ABOUT THIS EXERCISE: Pick each line that has "有个世界" out of the records.

Pictures paired with source code
>>
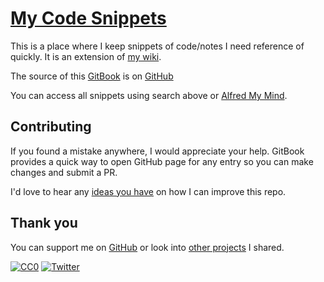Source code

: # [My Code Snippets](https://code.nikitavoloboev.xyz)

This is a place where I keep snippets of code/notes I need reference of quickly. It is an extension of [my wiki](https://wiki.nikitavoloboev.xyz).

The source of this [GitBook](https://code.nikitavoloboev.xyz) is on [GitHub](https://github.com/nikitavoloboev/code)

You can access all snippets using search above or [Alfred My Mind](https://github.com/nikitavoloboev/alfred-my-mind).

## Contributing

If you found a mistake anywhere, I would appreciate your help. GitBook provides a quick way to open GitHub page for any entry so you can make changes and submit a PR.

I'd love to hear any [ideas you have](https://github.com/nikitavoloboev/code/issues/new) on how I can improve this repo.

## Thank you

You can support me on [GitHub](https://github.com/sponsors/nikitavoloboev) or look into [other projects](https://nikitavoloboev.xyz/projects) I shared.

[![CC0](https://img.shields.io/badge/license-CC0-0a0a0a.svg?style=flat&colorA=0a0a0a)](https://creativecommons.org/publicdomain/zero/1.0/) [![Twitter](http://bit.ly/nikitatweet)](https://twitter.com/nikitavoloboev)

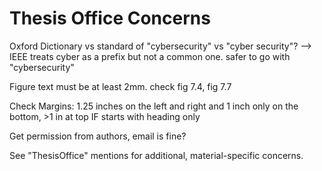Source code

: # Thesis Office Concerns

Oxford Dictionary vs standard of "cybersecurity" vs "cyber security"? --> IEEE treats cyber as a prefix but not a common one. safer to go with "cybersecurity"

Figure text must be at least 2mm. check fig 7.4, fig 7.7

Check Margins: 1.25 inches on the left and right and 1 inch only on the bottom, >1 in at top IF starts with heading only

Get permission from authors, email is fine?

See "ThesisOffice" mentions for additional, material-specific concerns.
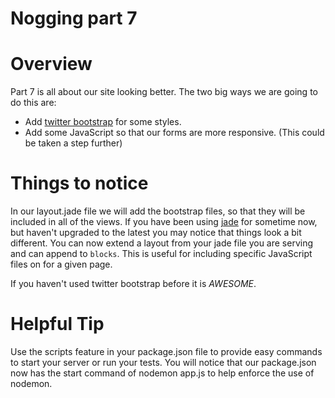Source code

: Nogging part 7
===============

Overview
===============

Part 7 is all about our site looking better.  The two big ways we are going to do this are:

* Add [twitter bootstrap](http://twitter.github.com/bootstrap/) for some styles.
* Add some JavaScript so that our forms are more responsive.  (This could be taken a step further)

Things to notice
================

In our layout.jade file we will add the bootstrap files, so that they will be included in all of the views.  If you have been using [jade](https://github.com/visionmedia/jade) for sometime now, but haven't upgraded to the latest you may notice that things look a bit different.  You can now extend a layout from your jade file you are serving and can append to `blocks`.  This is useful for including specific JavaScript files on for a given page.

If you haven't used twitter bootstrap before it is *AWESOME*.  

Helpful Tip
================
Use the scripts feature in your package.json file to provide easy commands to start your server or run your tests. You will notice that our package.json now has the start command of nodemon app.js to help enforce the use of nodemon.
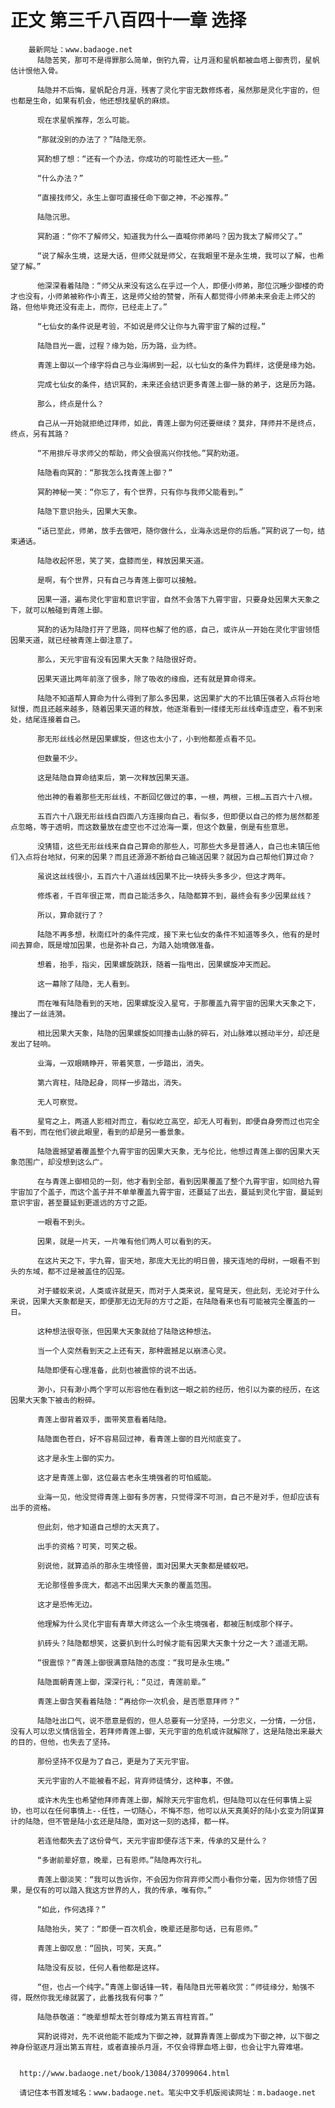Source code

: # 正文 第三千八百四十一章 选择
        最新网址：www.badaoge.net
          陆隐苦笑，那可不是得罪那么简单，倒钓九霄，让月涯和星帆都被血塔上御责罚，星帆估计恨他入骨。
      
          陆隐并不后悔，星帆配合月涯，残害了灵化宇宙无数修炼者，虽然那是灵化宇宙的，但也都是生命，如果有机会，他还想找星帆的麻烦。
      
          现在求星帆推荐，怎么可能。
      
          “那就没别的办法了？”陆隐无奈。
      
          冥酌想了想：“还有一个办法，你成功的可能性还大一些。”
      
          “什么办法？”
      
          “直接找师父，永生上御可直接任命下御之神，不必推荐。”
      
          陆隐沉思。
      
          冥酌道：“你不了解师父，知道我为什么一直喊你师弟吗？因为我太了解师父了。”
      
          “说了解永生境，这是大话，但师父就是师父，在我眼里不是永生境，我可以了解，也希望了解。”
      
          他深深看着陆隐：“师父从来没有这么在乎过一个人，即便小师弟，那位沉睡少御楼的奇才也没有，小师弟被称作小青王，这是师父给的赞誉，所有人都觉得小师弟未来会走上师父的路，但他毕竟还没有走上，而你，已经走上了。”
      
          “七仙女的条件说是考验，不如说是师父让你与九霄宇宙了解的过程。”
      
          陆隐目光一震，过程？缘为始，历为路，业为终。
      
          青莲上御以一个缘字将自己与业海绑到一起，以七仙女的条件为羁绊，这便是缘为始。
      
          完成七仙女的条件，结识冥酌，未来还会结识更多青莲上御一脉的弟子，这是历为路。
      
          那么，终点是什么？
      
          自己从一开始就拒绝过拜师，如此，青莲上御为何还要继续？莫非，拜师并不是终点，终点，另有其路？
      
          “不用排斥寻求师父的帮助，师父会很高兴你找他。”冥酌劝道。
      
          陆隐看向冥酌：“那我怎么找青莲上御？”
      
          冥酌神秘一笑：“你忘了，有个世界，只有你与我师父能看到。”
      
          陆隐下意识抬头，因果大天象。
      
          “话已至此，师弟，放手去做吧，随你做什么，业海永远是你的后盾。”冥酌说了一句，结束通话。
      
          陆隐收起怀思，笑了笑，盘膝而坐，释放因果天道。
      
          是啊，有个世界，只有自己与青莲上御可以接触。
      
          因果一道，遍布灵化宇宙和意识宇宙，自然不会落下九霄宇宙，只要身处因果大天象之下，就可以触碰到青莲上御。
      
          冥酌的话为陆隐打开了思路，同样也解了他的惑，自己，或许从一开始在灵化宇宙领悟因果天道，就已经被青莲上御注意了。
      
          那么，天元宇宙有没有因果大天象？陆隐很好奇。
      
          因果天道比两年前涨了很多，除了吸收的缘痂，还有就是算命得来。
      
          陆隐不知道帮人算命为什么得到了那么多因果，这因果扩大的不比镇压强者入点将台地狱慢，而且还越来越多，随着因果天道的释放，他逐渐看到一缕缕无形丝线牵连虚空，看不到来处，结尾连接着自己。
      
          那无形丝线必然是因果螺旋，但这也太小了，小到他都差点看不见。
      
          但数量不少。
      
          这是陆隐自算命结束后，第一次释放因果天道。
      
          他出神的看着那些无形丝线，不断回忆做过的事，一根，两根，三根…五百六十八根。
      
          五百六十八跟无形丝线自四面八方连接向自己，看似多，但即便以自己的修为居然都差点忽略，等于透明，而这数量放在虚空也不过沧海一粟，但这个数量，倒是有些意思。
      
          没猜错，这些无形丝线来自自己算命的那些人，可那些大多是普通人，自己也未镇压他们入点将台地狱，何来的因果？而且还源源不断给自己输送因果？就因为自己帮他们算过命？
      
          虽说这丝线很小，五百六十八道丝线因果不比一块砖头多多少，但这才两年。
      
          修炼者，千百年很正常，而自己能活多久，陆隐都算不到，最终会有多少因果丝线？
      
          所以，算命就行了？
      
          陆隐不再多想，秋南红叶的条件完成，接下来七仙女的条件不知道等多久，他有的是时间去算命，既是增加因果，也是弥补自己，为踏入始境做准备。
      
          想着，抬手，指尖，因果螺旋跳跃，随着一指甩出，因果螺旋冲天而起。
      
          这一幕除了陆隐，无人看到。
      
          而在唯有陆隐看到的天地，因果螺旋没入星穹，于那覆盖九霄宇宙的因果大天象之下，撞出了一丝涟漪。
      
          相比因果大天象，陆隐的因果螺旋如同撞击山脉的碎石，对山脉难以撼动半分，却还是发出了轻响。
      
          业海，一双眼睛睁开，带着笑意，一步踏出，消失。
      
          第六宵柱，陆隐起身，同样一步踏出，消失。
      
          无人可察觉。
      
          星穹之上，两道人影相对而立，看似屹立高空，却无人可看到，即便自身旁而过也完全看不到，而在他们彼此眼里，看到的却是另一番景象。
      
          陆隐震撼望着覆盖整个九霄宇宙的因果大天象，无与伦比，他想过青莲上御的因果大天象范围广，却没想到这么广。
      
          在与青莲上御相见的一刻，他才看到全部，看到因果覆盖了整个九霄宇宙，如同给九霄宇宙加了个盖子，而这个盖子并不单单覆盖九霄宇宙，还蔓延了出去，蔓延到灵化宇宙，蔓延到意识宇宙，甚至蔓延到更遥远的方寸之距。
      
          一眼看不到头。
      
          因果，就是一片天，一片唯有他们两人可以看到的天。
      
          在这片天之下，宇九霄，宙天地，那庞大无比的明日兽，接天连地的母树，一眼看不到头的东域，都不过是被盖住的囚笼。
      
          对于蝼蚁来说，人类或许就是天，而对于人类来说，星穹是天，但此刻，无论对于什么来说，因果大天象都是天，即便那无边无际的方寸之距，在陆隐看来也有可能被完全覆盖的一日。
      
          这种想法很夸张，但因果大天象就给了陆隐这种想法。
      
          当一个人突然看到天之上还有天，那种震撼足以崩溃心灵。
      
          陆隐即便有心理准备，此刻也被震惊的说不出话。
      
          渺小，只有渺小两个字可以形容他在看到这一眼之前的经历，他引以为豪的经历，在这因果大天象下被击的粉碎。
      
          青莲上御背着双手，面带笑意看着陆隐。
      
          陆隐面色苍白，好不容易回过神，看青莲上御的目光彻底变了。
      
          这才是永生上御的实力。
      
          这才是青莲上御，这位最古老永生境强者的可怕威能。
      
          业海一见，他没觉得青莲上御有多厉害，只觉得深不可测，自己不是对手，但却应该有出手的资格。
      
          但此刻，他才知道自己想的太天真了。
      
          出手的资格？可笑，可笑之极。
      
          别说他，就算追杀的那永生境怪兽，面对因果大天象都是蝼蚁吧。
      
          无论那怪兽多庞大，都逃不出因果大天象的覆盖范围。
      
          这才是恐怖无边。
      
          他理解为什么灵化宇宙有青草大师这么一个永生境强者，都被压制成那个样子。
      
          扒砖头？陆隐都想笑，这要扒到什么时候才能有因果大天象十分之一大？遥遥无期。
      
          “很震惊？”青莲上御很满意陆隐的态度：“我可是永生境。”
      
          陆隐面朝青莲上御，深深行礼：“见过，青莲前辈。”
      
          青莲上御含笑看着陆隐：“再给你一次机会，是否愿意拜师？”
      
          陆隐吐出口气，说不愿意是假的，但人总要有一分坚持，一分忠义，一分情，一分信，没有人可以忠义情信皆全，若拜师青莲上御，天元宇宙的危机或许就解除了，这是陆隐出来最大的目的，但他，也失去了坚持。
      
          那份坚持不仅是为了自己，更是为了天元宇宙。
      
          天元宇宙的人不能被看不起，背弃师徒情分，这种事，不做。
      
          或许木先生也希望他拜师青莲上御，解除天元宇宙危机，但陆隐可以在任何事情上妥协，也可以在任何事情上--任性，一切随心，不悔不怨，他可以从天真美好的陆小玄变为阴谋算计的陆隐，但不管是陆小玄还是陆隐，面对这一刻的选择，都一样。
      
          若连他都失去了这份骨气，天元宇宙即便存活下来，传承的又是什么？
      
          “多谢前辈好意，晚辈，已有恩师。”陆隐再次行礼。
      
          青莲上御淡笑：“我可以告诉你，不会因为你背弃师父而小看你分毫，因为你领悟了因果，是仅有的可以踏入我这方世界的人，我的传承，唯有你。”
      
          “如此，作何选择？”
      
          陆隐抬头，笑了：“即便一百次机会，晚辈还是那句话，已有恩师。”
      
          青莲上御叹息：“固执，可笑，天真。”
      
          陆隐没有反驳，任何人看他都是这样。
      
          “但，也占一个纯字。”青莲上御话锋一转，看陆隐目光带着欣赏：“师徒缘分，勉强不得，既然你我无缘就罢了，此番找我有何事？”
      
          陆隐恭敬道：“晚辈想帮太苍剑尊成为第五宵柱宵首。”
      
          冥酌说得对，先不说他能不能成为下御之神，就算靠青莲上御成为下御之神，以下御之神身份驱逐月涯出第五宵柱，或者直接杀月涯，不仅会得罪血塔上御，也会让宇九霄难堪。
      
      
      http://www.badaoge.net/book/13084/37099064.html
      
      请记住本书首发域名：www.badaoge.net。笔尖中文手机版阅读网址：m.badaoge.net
<<
WRITTEN RESPONSE:
          冥酌神秘一笑：“你忘了，有个世界，只有你与我师父能看到。”
          是啊，有个世界，只有自己与青莲上御可以接触。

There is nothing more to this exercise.